RECORDS SUPPLIED section start
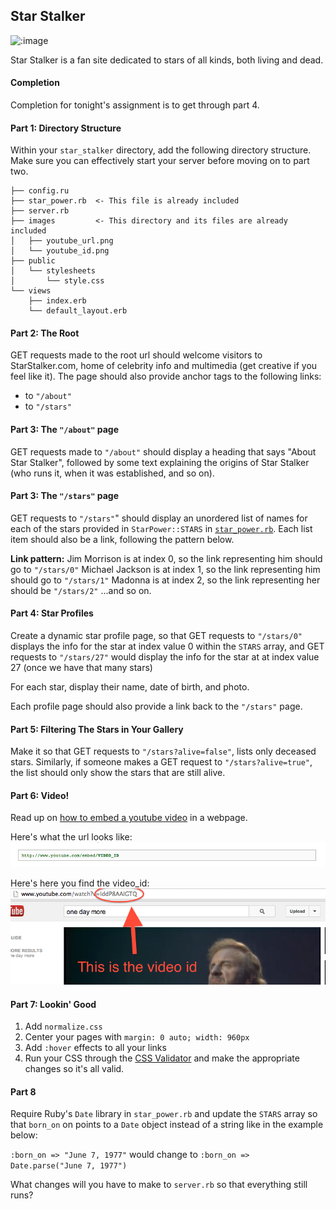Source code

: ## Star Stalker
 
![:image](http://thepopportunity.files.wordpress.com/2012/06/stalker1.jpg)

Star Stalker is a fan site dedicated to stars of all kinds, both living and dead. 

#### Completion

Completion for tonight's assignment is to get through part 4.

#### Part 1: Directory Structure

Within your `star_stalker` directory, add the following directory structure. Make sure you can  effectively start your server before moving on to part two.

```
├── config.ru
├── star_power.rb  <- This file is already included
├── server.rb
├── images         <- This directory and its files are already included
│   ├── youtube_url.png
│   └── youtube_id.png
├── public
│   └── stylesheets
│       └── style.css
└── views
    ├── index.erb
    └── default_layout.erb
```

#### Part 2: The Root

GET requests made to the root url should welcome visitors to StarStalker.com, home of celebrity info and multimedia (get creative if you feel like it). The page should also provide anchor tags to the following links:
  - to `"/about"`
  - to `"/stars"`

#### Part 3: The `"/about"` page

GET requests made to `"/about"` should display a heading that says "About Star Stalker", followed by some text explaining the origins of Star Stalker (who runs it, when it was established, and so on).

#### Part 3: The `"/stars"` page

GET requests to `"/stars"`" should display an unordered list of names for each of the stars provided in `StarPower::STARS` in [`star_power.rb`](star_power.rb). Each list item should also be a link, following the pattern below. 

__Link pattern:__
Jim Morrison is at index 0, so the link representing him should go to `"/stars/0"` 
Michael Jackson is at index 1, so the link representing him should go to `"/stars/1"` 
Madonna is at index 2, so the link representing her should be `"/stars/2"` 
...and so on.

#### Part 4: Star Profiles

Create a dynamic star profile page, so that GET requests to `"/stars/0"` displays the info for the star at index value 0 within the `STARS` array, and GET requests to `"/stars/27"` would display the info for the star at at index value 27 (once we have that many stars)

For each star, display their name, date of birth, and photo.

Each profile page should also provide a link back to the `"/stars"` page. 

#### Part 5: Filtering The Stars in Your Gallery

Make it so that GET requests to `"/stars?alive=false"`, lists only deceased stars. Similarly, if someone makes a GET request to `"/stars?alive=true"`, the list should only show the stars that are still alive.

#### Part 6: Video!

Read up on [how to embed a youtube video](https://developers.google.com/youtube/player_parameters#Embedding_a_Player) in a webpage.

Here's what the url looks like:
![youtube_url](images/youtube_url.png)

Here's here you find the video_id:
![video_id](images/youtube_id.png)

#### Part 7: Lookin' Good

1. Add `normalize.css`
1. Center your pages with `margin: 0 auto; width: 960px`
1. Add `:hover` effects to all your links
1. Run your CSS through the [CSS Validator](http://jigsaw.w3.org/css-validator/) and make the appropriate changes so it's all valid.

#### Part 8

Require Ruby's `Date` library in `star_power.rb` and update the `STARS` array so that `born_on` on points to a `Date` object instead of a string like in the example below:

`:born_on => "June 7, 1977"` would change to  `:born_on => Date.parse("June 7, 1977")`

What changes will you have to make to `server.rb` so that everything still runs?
RECORDS SUPPLIED section end
◆ YOUR OBJECTIVE
From the first record to the last, transcribe everything exactly but drop the pictures.

◆ ANSWER SPACE
Source code

: ## Star Stalker
 
![:image](http://thepopportunity.files.wordpress.com/2012/06/stalker1.jpg)

Star Stalker is a fan site dedicated to stars of all kinds, both living and dead. 

#### Completion

Completion for tonight's assignment is to get through part 4.

#### Part 1: Directory Structure

Within your `star_stalker` directory, add the following directory structure. Make sure you can  effectively start your server before moving on to part two.

```
├── config.ru
├── star_power.rb  <- This file is already included
├── server.rb
├── images         <- This directory and its files are already included
│   ├── youtube_url.png
│   └── youtube_id.png
├── public
│   └── stylesheets
│       └── style.css
└── views
    ├── index.erb
    └── default_layout.erb
```

#### Part 2: The Root

GET requests made to the root url should welcome visitors to StarStalker.com, home of celebrity info and multimedia (get creative if you feel like it). The page should also provide anchor tags to the following links:
  - to `"/about"`
  - to `"/stars"`

#### Part 3: The `"/about"` page

GET requests made to `"/about"` should display a heading that says "About Star Stalker", followed by some text explaining the origins of Star Stalker (who runs it, when it was established, and so on).

#### Part 3: The `"/stars"` page

GET requests to `"/stars"`" should display an unordered list of names for each of the stars provided in `StarPower::STARS` in [`star_power.rb`](star_power.rb). Each list item should also be a link, following the pattern below. 

__Link pattern:__
Jim Morrison is at index 0, so the link representing him should go to `"/stars/0"` 
Michael Jackson is at index 1, so the link representing him should go to `"/stars/1"` 
Madonna is at index 2, so the link representing her should be `"/stars/2"` 
...and so on.

#### Part 4: Star Profiles

Create a dynamic star profile page, so that GET requests to `"/stars/0"` displays the info for the star at index value 0 within the `STARS` array, and GET requests to `"/stars/27"` would display the info for the star at at index value 27 (once we have that many stars)

For each star, display their name, date of birth, and photo.

Each profile page should also provide a link back to the `"/stars"` page. 

#### Part 5: Filtering The Stars in Your Gallery

Make it so that GET requests to `"/stars?alive=false"`, lists only deceased stars. Similarly, if someone makes a GET request to `"/stars?alive=true"`, the list should only show the stars that are still alive.

#### Part 6: Video!

Read up on [how to embed a youtube video](https://developers.google.com/youtube/player_parameters#Embedding_a_Player) in a webpage.

Here's what the url looks like:
![youtube_url](images/youtube_url.png)

Here's here you find the video_id:
![video_id](images/youtube_id.png)

#### Part 7: Lookin' Good

1. Add `normalize.css`
1. Center your pages with `margin: 0 auto; width: 960px`
1. Add `:hover` effects to all your links
1. Run your CSS through the [CSS Validator](http://jigsaw.w3.org/css-validator/) and make the appropriate changes so it's all valid.

#### Part 8

Require Ruby's `Date` library in `star_power.rb` and update the `STARS` array so that `born_on` on points to a `Date` object instead of a string like in the example below:

`:born_on => "June 7, 1977"` would change to  `:born_on => Date.parse("June 7, 1977")`

What changes will you have to make to `server.rb` so that everything still runs?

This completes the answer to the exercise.